Philippine Supreme Court Jurisprudence

Philippine Supreme Court Jurisprudence > Year 1912 > November 1912 Decisions > G.R. No. 7050 November 5, 1912 - NACARIA CASTILLO, ET AL. v. URBANO CASTILLO, ET AL

023 Phil 364:



[G.R. No. 7050. November 5, 1912. ]

NACARIA CASTILLO ET AL., Plaintiffs-Appellees, v. URBANO CASTILLO and MARIA QUIZON, Defendants-Appellants.

Vicente Agregado and Godofredo Reyes for Appellants.

Jose Mayo Librea for Appellees.


1. ESTATES; SETTLEMENT OF ESTATES WITHOUT LEGAL PROCEEDINGS. — Under the heading of settlement of estates, etc., Act No. 190, section 596, provides that when all heirs of a person dying without a will are of age and have legal capacity, and when there are no debts against the estate, or when the latter have been satisfied by the heirs or by mutual agreement in due form and properly signed, the said heirs may divide the estate in such manner as may seem best to them, without recourse to the courts; therefore, the law does not support the doctrine set up by the appellant, to the effect that heirs of age cannot call for the division of realty, left by their ancestor and held by one of the coheirs, without instituting special proceedings and securing the appointment of a judicial administrator as the only person authorized to take charge of the estate.

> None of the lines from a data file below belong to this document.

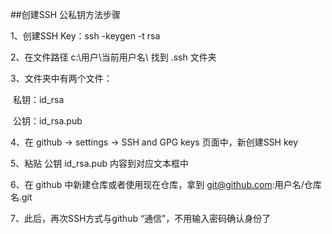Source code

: ##创建SSH 公私钥方法步骤

1、创建SSH Key：ssh -keygen -t rsa 

2、在文件路径 c:\用户\当前用户名\ 找到 .ssh 文件夹

3、文件夹中有两个文件：

​	私钥：id_rsa

​	公钥：id_rsa.pub

4、在 github -> settings -> SSH and GPG keys 页面中，新创建SSH key

5、粘贴 公钥 id_rsa.pub 内容到对应文本框中

6、在 github 中新建仓库或者使用现在仓库，拿到 git@github.com:用户名/仓库名.git

7、此后，再次SSH方式与github “通信”，不用输入密码确认身份了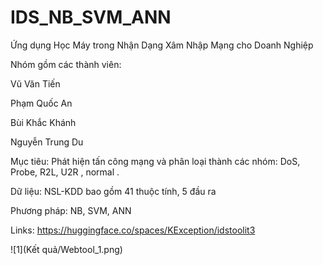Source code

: # IDS_NB_SVM_ANN
Ứng dụng Học Máy trong Nhận Dạng Xâm Nhập Mạng cho Doanh Nghiệp

Nhóm gồm các thành viên:

  Vũ Văn Tiến
  
  Phạm Quốc An
  
  Bùi Khắc Khánh
  
  Nguyễn Trung Du

Mục tiêu: Phát hiện tấn công mạng và phân loại thành các nhóm: DoS, Probe, R2L, U2R , normal .

Dữ liệu: NSL-KDD bao gồm 41 thuộc tính, 5 đầu ra

Phương pháp: NB, SVM, ANN

Links: https://huggingface.co/spaces/KException/idstoolit3

![1](Kết quả/Webtool_1.png)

The subject of this suit is a parecel of agricultural land, situated in the barrio of Galamayano, municipality of San Jose, Province of Batangas, of an area such as is usually required for sowing thirty gantas of seed-rice, and described and identified by boundaries. It is taken for granted that this land belonged to Simona Madlangbayan, who died seven years ago. At the present time it is in the exclusive possession of one of the latter’s children, Urbano Castillo, while there are other descendants of hers who have the same right, to wit: A daughter and some grandchildren of the deceased brother of full blood of Urbano Castillo, named Pio Castillo; the daughter of a sister of full blood of the same defendant, named Alfonsa, likewise deceased; and a daughter of a half-brother of the said Urbano Castillo, named Estefano Libingting, also deceased. The descendants of these three family branches claim to be entitled to share with Urbano Castillo the ownership of the land in question, as being the only property Simona Madlangbayan had left at her death. Hence, the demand for a division, which is the object of this suit, although Alfonsa Castillo’s daughter figures as a defendant therein merely by default.

The defendant Urbano Castillo, as the sole possessor of the land, endeavored to prove that his mother, Simona Madlangbayan, had other property which during her lifetime she disposed of to the benefit of some of the plaintiffs; but the lower court held that this allegation had not been proven, and such conclusion must be affirmed as it is well-founded and in no wise erroneous.

In the judgment rendered the claim made by the plaintiffs was recognized to be valid and the property of joint-ownership was ordered to be divided into four parts: One, for Macaria Castillo and her nephews and nieces, Juan, Clemente, Pedro, Lope, Tomasa, and Maria, all surnamed Cadano; another, for Juliana Libingting; another, for Maria Quizon; and the fourth, for the defendant Urbano Castillo.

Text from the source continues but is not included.